━━━━━ Raw data ━━━━━

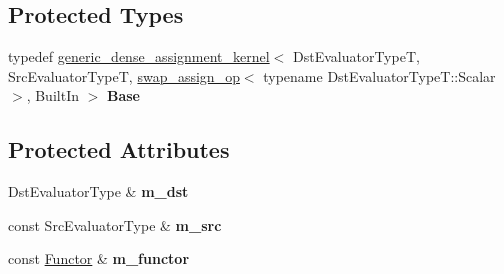 \subsection*{Protected Types}
\begin{DoxyCompactItemize}
\item 
\mbox{\label{class_eigen_1_1internal_1_1generic__dense__assignment__kernel_3_01_dst_evaluator_type_t_00_01_sr759181e846694beea0b332c7e3bbe519_a82ba87f046730247fa44c41b2ff4628a}} 
typedef \mbox{\hyperlink{class_eigen_1_1internal_1_1generic__dense__assignment__kernel}{generic\+\_\+dense\+\_\+assignment\+\_\+kernel}}$<$ Dst\+Evaluator\+TypeT, Src\+Evaluator\+TypeT, \mbox{\hyperlink{struct_eigen_1_1internal_1_1swap__assign__op}{swap\+\_\+assign\+\_\+op}}$<$ typename Dst\+Evaluator\+Type\+T\+::\+Scalar $>$, Built\+In $>$ {\bfseries Base}
\end{DoxyCompactItemize}
\subsection*{Protected Attributes}
\begin{DoxyCompactItemize}
\item 
\mbox{\label{class_eigen_1_1internal_1_1generic__dense__assignment__kernel_3_01_dst_evaluator_type_t_00_01_sr759181e846694beea0b332c7e3bbe519_a8df443ccdd70a127d6c6bc4578ca1660}} 
Dst\+Evaluator\+Type \& {\bfseries m\+\_\+dst}
\item 
\mbox{\label{class_eigen_1_1internal_1_1generic__dense__assignment__kernel_3_01_dst_evaluator_type_t_00_01_sr759181e846694beea0b332c7e3bbe519_a415b02ffc7e2621aac6b375240f42ae8}} 
const Src\+Evaluator\+Type \& {\bfseries m\+\_\+src}
\item 
\mbox{\label{class_eigen_1_1internal_1_1generic__dense__assignment__kernel_3_01_dst_evaluator_type_t_00_01_sr759181e846694beea0b332c7e3bbe519_a9823fd7d0d9532d51d9c16b4c4fd677f}} 
const \mbox{\hyperlink{struct_eigen_1_1internal_1_1swap__assign__op}{Functor}} \& {\bfseries m\+\_\+functor}
\end{DoxyCompactItemize}
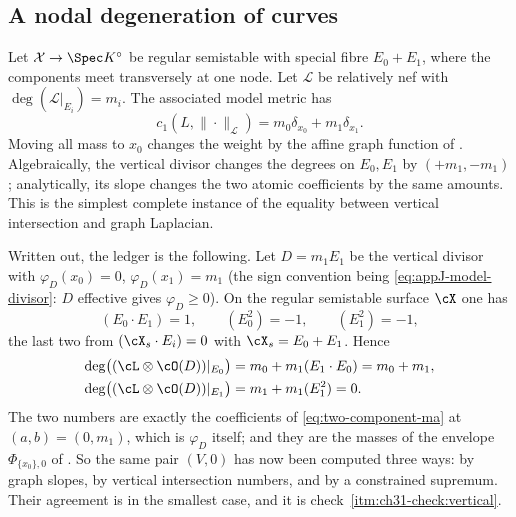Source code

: \subsection{A nodal degeneration of curves}
\label{sec:ch31-nodal}

Let \(\mathcal X\to\Spec K^\circ\) be regular semistable with special fibre
\(E_0+E_1\), where the components meet transversely at one node.  Let
\(\mathcal L\) be relatively nef with
\(\deg(\mathcal L|_{E_i})=m_i\).  The associated model metric has
\begin{equation}
                   c_1(L,\|\cdot\|_{\mathcal L})
                   =m_0\delta_{x_0}+m_1\delta_{x_1}.
\label{eq:nodal-reference-measure}
\end{equation}
Moving all mass to \(x_0\) changes the weight by the affine graph function
of .  Algebraically, the vertical
divisor changes the degrees on \(E_0,E_1\) by \((+m_1,-m_1)\); analytically,
its slope changes the two atomic coefficients by the same amounts.  This is
the simplest complete instance of the equality between vertical
intersection and graph Laplacian.

Written out, the ledger is the following.  Let
\(D=m_1E_1\) be the vertical divisor with \(\varphi_D(x_0)=0\),
\(\varphi_D(x_1)=m_1\) (the sign convention being
\eqref{eq:appJ-model-divisor}: \(D\) effective gives
\(\varphi_D\geq0\)).  On the regular semistable surface \(\cX\) one has
\[
 (E_0\cdot E_1)=1,\qquad
 (E_0^2)=-1,\qquad (E_1^2)=-1,
\]
the last two from \((\cX_s\cdot E_i)=0\) with \(\cX_s=E_0+E_1\).  Hence
\begin{equation}
\label{eq:ch31-nodal-ledger}
 \begin{aligned}
 \deg\bigl((\cL\otimes\cO(D))|_{E_0}\bigr)
  &=m_0+m_1(E_1\cdot E_0)=m_0+m_1,\\
 \deg\bigl((\cL\otimes\cO(D))|_{E_1}\bigr)
  &=m_1+m_1(E_1^2)=0 .
 \end{aligned}
\end{equation}
The two numbers are exactly the coefficients of
\eqref{eq:two-component-ma} at \((a,b)=(0,m_1)\), which is
\(\varphi_D\) itself; and they are the masses of the envelope
\(\Phi_{\{x_0\},0}\) of .  So the same pair
\((V,0)\) has now been computed three ways: by graph slopes, by vertical
intersection numbers, and by a constrained supremum.  Their agreement is
 in the smallest case, and it is
check~\cref{itm:ch31-check:vertical}.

━━━━━

## Exercise goal
Within the material, how many lines hold "bigl"? Say only the number.

## Answer space
2